Strangehollow And The Wonders Of Worldbuilding

March 01, 2022

It’s been a very long time (almost a year!) since my last blog post so thought I should pull my finger out and get typing!

Worldbuilding is something I have fallen into completely by accident. It’s something I never knew I needed in my life!

As the last post I made about Strangehollow went into how it started, this post is going to be little bit about how I have developed my process from something that was very organic and improvised, to something that now has a far more structured framework that I then build the book around.

With Strangehollow I just started painting creatures and one creature would lead to another creature idea (maybe one eats the other and so on) and I was not thinking very hard about what Strangehollow was or even that it was going to be a book! I was just filling an enchanted forest with inhabitants.

With the second book Secrets Of Strangehollow, I had at that point started to work very differently and planned it out far more. I wanted to cover all the areas of the coast, mountains, forest and swamp and describe what lives there. Stretch out the tendrils of the world even further. 

With Secrets Of Strangehollow I started to realise that there were ‘rules’ in my world that were unwritten but that appeared as I created and planned – it was very interesting. Sometimes I would have an idea and sketch it out but it just didn’t feel right. For instance, you won’t find any creature that isn’t human wearing clothing (although I think there was one sketch in the first book with a gnome like chap in a hat… that may get removed from the reprint!). I took a lot of inspiration from natural history and I definitely wanted Strangehollow to be an uninviting place for humans (on the whole). It is a place thriving with wildlife and magic that only the bravest, cleverest (or most foolish) would dare to enter. 

The Foundations

My first go-to is to think of the theme. After Secrets Of Strangehollow, I knew that I wanted to expand on the coastal/sea aspect of Strangehollow. I view Strangehollow as an amazon-sized place, millions of square miles! This gives a lot more scope and lets me wriggle into interesting places that wouldn’t be available to explore had it just been a deciduous forest of modest size. It certainly wasn’t this big when I first held it in my mind – big, but not Amazonian. 

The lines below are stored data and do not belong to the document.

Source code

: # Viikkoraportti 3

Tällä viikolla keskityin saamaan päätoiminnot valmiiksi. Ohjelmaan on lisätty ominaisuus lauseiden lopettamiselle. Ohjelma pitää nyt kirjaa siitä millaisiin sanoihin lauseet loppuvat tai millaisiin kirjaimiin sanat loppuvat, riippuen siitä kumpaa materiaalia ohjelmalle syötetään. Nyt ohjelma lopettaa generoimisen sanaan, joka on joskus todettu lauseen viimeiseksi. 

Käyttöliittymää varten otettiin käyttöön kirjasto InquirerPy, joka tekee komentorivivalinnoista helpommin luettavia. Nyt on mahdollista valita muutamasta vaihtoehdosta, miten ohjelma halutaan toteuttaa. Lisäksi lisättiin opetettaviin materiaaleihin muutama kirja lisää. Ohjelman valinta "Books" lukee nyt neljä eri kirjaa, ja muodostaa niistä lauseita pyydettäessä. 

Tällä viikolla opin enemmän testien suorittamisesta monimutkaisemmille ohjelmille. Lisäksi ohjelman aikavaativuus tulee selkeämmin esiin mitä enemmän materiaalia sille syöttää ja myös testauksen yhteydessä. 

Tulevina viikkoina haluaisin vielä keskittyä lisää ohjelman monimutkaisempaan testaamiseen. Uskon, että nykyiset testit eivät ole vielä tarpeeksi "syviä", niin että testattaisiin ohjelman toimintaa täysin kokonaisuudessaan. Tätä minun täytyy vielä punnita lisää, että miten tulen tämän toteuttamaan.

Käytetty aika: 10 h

So now I had the theme, Seas. But how do the seas interact with the land? Is Strangehollow an island? No, a continent, OK, what kind of creatures will live in the north and what will you find in the south? What is in the middle, the western edge of the place?

Now that I have defined areas with their own climate, I now have three different ‘personalities’ as it were to create from. Each part of the world has a different personality just like its own character and I treat it as such. 

The Northern Shores:

The north it will be icy – think ice floes, blizzards, giant tusked blubbery beasts and no human population, only the occasional brave adventurer!

The Western Shores:

Deep ocean, The Cliffs Of Narok, lagoons, sea serpents, dragons leviathans, mermaids and selkies, pirates and treacherous seas. 

The Tropical Southern Shores:

Azure seas, white sandy beaches fringed with lush green, tropical islands, luminous creatures and magic folk and occasional traders (including pirates again!)

These three places have a very distinct look and feel to them. This really helps with atmosphere and creature design. Each beastie I invent must look like it comes from one of these places – I think carefully about their habitat, their prey/food and how they interact with their environment and climate. 

Ok, Now What?

At this point in the process I get my favourite planning platform to help – the link previously didn’t work and still doesn’t, even though the address is correct, so just take yourself to: www.notion.so and put that in your search bar and you should find it! I set out each section and start to write down what I want to see in each location. What gets the creative juices flowing – how many beasties do I need, what sort of humans will there be and what do they do, and so on. 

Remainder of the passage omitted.